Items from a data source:

============================================================

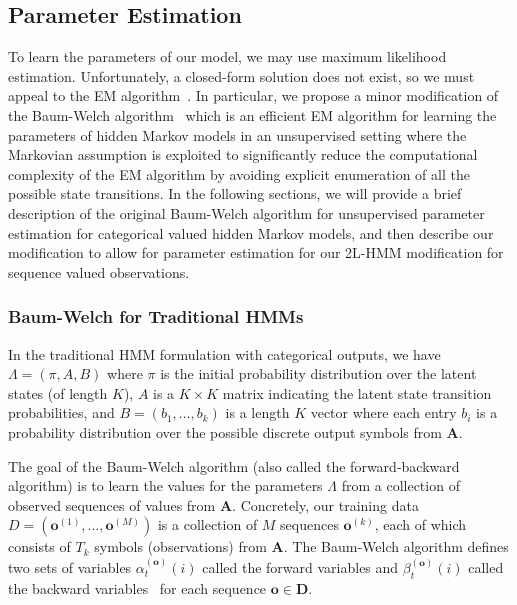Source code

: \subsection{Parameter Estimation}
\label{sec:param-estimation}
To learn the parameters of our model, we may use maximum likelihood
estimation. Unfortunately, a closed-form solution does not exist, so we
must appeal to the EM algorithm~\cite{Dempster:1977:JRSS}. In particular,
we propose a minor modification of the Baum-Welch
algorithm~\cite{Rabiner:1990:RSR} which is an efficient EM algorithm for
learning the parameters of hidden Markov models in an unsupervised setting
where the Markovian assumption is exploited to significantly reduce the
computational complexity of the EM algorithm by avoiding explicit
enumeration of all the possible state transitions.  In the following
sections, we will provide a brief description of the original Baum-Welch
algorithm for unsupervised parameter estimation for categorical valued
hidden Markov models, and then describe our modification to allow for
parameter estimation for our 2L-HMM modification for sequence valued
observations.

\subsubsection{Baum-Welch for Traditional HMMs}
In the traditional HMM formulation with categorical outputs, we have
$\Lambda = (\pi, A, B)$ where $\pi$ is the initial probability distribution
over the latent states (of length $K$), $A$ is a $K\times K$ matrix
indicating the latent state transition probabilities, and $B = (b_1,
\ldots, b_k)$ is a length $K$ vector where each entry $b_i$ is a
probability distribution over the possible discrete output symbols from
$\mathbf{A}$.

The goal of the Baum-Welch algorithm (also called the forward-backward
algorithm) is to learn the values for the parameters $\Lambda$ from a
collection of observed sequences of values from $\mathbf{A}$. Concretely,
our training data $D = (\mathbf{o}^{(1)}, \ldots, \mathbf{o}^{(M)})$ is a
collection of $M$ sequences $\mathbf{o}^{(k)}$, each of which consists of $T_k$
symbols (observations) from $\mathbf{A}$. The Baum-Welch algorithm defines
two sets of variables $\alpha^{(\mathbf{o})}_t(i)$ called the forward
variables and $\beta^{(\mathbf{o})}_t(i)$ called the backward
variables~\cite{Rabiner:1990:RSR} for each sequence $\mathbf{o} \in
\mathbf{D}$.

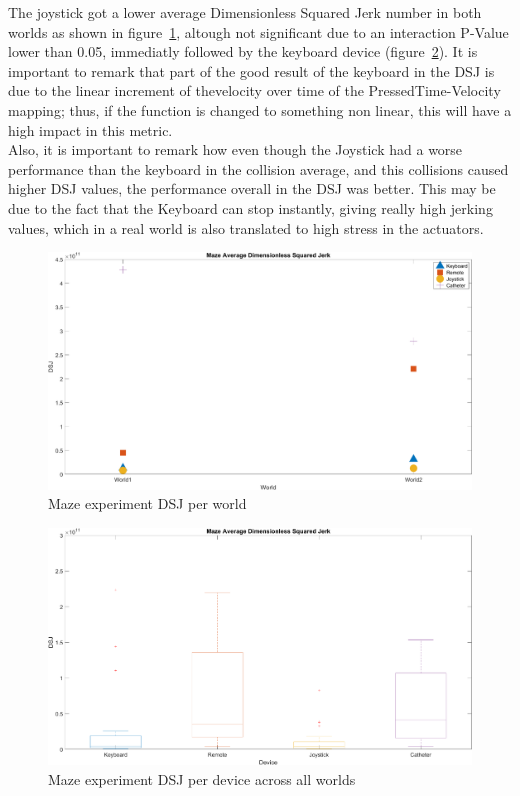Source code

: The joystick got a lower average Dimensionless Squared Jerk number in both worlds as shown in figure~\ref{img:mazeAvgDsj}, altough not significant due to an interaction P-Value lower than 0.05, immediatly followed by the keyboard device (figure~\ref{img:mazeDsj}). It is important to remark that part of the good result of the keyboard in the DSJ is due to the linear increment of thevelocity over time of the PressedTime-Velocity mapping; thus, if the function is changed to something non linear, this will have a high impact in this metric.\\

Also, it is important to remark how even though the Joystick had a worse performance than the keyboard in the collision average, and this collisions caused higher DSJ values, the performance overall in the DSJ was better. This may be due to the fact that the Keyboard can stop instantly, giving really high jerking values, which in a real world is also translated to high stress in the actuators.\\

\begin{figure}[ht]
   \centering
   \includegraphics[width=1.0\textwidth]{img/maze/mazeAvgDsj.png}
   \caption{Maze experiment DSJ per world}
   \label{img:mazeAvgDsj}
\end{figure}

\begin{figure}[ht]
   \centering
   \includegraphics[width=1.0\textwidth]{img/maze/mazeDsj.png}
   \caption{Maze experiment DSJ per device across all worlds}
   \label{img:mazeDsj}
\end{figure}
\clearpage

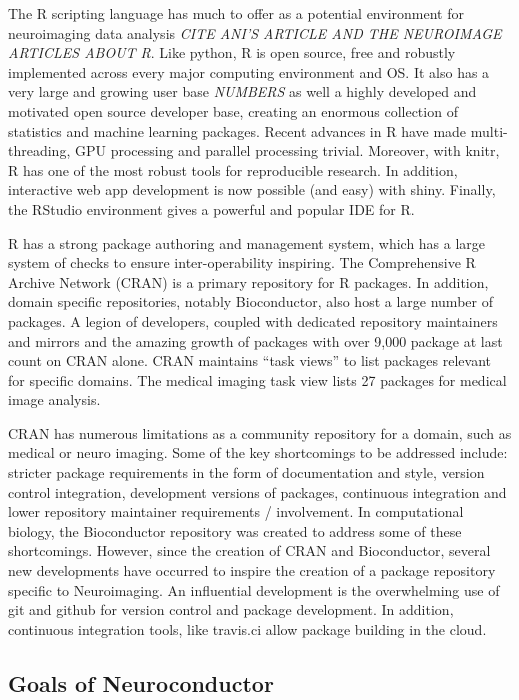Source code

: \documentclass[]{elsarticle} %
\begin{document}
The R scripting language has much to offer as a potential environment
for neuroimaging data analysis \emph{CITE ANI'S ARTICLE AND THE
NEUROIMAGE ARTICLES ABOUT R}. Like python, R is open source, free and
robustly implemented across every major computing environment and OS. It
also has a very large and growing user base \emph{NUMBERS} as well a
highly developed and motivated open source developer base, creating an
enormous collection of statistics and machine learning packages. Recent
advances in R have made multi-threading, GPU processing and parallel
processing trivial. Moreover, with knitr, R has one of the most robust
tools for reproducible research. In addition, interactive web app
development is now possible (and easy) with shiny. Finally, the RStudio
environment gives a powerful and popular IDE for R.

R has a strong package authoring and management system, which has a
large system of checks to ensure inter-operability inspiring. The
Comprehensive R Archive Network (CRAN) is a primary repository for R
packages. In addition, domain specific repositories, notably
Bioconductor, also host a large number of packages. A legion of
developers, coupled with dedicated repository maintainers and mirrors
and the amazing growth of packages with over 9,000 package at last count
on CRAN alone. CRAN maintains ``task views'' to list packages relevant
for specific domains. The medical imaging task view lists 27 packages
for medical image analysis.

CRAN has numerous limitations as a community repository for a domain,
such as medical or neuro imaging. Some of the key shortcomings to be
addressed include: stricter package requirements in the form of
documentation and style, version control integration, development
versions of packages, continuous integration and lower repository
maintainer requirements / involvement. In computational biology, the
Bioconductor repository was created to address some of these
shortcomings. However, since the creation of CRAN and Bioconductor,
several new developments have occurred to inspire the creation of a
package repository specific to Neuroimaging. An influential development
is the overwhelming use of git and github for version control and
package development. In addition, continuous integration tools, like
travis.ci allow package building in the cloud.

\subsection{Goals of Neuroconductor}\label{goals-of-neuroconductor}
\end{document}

============================================================

== Your objective ==
Give only the number of lines in the data that include the string "will".

== Response to the task ==
2